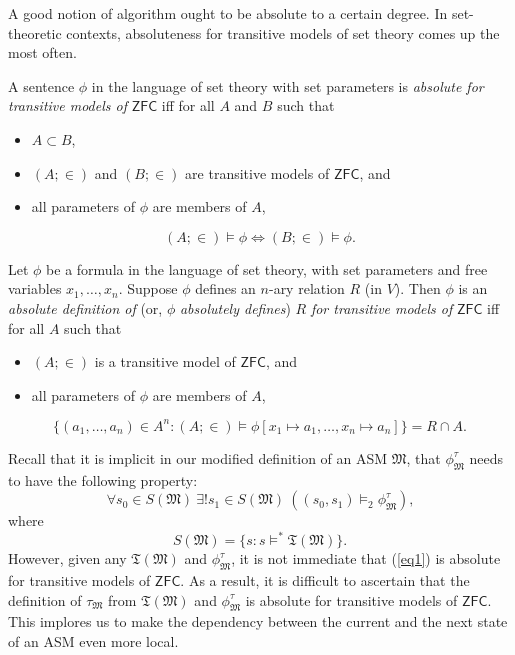 \documentclass[12pt]{article}
\numberwithin{equation}{section}
\begin{document}
A good notion of algorithm ought to be absolute to a certain degree. In set-theoretic contexts, absoluteness for transitive models of set theory comes up the most often. 

\begin{defi}
A sentence $\phi$ in the language of set theory with set parameters is \emph{absolute for transitive models of} $\mathsf{ZFC}$ iff for all $A$ and $B$ such that
\begin{itemize}
    \item $A \subset B$,
    \item $(A; \in)$ and $(B; \in)$ are transitive models of $\mathsf{ZFC}$, and
    \item all parameters of $\phi$ are members of $A$,
\end{itemize}
\begin{equation*}
    (A; \in) \models \phi \iff (B; \in) \models \phi \text{.}
\end{equation*}
\end{defi}

\begin{defi}
Let $\phi$ be a formula in the language of set theory, with set parameters and free variables $x_1, \dots, x_n$. Suppose $\phi$ defines an $n$-ary relation $R$ (in $V$). Then $\phi$ is an \emph{absolute definition of} (or, $\phi$ \emph{absolutely defines}) $R$ \emph{for transitive models of} $\mathsf{ZFC}$ iff for all $A$ such that
\begin{itemize}
    \item $(A; \in)$ is a transitive model of $\mathsf{ZFC}$, and
    \item all parameters of $\phi$ are members of $A$,
\end{itemize}
\begin{equation*}
     \{(a_1, \dots, a_n) \in A^n : (A; \in) \models \phi[x_1 \mapsto a_1, \dots, x_n \mapsto a_n]\} = R \cap A \text{.}
\end{equation*}
\end{defi}

Recall that it is implicit in our modified definition of an ASM $\mathfrak{M}$, that $\phi^{\tau}_{\mathfrak{M}}$ needs to have the following property:
\begin{equation}\label{eq1}
    \forall s_0 \in S(\mathfrak{M}) \ \exists ! s_1 \in S(\mathfrak{M}) \ ((s_0, s_1) \models_2 \phi^{\tau}_{\mathfrak{M}}) \text{,}
\end{equation}
where
\begin{equation*}
    S(\mathfrak{M}) = \{s : s \models^* \mathfrak{T}(\mathfrak{M})\} \text{.}
\end{equation*}
However, given any $\mathfrak{T}(\mathfrak{M})$ and $\phi^{\tau}_{\mathfrak{M}}$, it is not immediate that (\ref{eq1}) is absolute for transitive models of $\mathsf{ZFC}$. As a result, it is difficult to ascertain that the definition of $\tau_{\mathfrak{M}}$ from $\mathfrak{T}(\mathfrak{M})$ and $\phi^{\tau}_{\mathfrak{M}}$ is absolute for transitive models of $\mathsf{ZFC}$. This implores us to make the dependency between the current and the next state of an ASM even more local.
\end{document}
============================================================
### Problem to solve
Please copy the data above exactly, omitting the pictures.

### Written response
 \documentclass[12pt]{article}
\numberwithin{equation}{section}
\begin{document}
A good notion of algorithm ought to be absolute to a certain degree. In set-theoretic contexts, absoluteness for transitive models of set theory comes up the most often. 

\begin{defi}
A sentence $\phi$ in the language of set theory with set parameters is \emph{absolute for transitive models of} $\mathsf{ZFC}$ iff for all $A$ and $B$ such that
\begin{itemize}
    \item $A \subset B$,
    \item $(A; \in)$ and $(B; \in)$ are transitive models of $\mathsf{ZFC}$, and
    \item all parameters of $\phi$ are members of $A$,
\end{itemize}
\begin{equation*}
    (A; \in) \models \phi \iff (B; \in) \models \phi \text{.}
\end{equation*}
\end{defi}

\begin{defi}
Let $\phi$ be a formula in the language of set theory, with set parameters and free variables $x_1, \dots, x_n$. Suppose $\phi$ defines an $n$-ary relation $R$ (in $V$). Then $\phi$ is an \emph{absolute definition of} (or, $\phi$ \emph{absolutely defines}) $R$ \emph{for transitive models of} $\mathsf{ZFC}$ iff for all $A$ such that
\begin{itemize}
    \item $(A; \in)$ is a transitive model of $\mathsf{ZFC}$, and
    \item all parameters of $\phi$ are members of $A$,
\end{itemize}
\begin{equation*}
     \{(a_1, \dots, a_n) \in A^n : (A; \in) \models \phi[x_1 \mapsto a_1, \dots, x_n \mapsto a_n]\} = R \cap A \text{.}
\end{equation*}
\end{defi}

Recall that it is implicit in our modified definition of an ASM $\mathfrak{M}$, that $\phi^{\tau}_{\mathfrak{M}}$ needs to have the following property:
\begin{equation}\label{eq1}
    \forall s_0 \in S(\mathfrak{M}) \ \exists ! s_1 \in S(\mathfrak{M}) \ ((s_0, s_1) \models_2 \phi^{\tau}_{\mathfrak{M}}) \text{,}
\end{equation}
where
\begin{equation*}
    S(\mathfrak{M}) = \{s : s \models^* \mathfrak{T}(\mathfrak{M})\} \text{.}
\end{equation*}
However, given any $\mathfrak{T}(\mathfrak{M})$ and $\phi^{\tau}_{\mathfrak{M}}$, it is not immediate that (\ref{eq1}) is absolute for transitive models of $\mathsf{ZFC}$. As a result, it is difficult to ascertain that the definition of $\tau_{\mathfrak{M}}$ from $\mathfrak{T}(\mathfrak{M})$ and $\phi^{\tau}_{\mathfrak{M}}$ is absolute for transitive models of $\mathsf{ZFC}$. This implores us to make the dependency between the current and the next state of an ASM even more local.
\end{document}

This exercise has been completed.